(RECORDS PROVIDED Opens)

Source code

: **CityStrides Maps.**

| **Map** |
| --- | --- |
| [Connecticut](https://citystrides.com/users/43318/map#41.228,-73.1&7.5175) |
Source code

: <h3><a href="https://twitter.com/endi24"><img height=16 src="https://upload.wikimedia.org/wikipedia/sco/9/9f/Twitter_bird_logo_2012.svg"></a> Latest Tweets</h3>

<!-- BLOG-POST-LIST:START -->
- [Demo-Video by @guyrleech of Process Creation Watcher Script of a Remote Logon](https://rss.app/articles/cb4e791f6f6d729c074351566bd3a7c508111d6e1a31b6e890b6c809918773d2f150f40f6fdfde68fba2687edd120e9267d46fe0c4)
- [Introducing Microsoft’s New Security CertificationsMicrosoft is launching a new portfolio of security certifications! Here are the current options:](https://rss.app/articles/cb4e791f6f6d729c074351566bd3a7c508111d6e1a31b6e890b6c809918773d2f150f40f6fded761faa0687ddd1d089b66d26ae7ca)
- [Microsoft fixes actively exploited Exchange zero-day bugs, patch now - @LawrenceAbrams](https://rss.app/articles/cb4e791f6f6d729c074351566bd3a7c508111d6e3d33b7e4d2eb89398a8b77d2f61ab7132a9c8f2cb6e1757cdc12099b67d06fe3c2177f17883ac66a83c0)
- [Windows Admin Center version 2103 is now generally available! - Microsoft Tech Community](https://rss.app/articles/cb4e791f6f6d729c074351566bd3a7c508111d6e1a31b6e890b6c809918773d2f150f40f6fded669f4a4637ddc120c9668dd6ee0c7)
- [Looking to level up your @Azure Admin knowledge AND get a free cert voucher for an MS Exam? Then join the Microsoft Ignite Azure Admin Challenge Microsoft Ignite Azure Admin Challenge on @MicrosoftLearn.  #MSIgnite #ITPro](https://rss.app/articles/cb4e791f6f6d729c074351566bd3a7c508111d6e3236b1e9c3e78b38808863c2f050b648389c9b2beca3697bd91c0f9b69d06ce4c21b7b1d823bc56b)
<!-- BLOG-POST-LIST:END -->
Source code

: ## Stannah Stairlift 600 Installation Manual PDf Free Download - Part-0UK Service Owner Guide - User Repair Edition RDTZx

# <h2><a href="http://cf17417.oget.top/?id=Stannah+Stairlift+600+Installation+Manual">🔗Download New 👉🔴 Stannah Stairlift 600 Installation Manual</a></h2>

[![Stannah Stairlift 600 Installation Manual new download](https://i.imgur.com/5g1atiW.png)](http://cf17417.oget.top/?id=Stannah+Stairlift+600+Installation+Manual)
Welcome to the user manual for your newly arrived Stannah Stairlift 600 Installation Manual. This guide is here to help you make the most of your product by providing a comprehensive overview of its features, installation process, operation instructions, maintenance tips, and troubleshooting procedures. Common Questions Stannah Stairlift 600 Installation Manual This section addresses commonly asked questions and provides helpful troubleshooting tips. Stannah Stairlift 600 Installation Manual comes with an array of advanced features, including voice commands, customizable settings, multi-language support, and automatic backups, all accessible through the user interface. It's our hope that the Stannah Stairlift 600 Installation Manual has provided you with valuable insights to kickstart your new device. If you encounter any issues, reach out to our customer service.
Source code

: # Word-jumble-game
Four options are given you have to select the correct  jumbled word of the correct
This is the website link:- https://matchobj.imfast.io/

(RECORDS PROVIDED Closes)

Return, exactly, the lines from the first line of the records above to the line containing "<!-- BLOG-POST-LIST:START -->", both included.

**RESULT**
Source code

: **CityStrides Maps.**

| **Map** |
| --- | --- |
| [Connecticut](https://citystrides.com/users/43318/map#41.228,-73.1&7.5175) |
Source code

: <h3><a href="https://twitter.com/endi24"><img height=16 src="https://upload.wikimedia.org/wikipedia/sco/9/9f/Twitter_bird_logo_2012.svg"></a> Latest Tweets</h3>

<!-- BLOG-POST-LIST:START -->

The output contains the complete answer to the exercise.